Maybe in 1938, the idea of a federal minimum wage was controversial. But not so much so that a majority of the House and Senate couldn’t approve the Fair Labor Standards Act that set the federal minimum wage at 25 cents an hour.
So in 2007, how can anyone with a shred of common sense, let alone an ounce of empathy for men and women who bust their tails day in and day out for $5.15 an hour, say it’s time to scrap the federal minimum wage?
Yesterday, 69 years after the minimum wage was first established, 28 U.S. senators did just that when they voted “yes” on an amendment from Colorado Republican Wayne Allard that would have scrapped the federal minimum wage. (Click here to see the 28 senators who voted for the Allard amendment. They should be ashamed of themselves and if they are your lawmakers, let them know how wrong they were.)
We’re not making this up. Here’s what Sen. Edward Kennedy (D-Mass.) had to say about the Allard amendment that was offered to the Senate bill (S. 2) to raise the federal minimum wage from $5.15 an hour to $7.25 an hour:
On the Allard amendment, members should understand what the effect of the Allard amendment is, and that is effectively to repeal the minimum wage for any states among the 50 states. That effectively is what the Allard amendment does.

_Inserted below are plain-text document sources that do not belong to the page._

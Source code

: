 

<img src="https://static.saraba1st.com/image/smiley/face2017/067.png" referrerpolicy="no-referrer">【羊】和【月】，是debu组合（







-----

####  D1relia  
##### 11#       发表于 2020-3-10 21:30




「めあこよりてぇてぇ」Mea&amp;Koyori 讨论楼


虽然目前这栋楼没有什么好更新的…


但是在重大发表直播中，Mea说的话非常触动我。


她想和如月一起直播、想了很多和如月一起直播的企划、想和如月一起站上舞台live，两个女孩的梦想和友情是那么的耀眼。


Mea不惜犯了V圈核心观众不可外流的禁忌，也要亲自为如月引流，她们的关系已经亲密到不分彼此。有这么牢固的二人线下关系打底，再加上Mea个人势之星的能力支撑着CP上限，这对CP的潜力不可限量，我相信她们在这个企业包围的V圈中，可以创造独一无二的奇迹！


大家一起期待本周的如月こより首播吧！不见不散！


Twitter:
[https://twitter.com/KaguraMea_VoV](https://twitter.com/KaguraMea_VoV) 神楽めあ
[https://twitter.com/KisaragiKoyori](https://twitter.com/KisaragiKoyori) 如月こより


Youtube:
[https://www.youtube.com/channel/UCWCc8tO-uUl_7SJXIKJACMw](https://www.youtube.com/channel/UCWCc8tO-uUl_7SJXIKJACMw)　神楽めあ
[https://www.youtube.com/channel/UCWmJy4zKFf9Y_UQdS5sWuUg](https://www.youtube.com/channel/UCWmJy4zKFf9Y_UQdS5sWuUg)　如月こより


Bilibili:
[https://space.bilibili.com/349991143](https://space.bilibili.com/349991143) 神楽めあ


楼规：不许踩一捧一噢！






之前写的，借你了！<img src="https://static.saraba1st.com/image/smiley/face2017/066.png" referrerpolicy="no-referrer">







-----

Allard hid the repeal behind the “state flexibility” mask, claiming states should be allowed to set their own rates, without a federal floor, because of different costs of living and differing economies. The amendment would nullify the federal minimum wage standard in the 45 states that have their own minimum wage law, and allow the five states that don’t—Alabama, Louisiana, Mississippi, South Carolina and Tennessee—to opt-out of any federal minimum wage increase by passing a minimum wage law providing at least $5.15 an hour.
As if speaking to reluctant Depression-era lawmakers wary of federal intrusion on the states, Kennedy explained the reason for a minimum wage floor:
The concept of the minimum wage was that it was going to be a minimum payment, a minimum standard. What was accepted at the time of the minimum wage is that in this country, we didn’t want to accelerate a rush to the bottom so that we would have competition in the various states to pay the lowest possible wages–sweat labor–in order to try to attract industries into those particular States, but to provide a minimum standard.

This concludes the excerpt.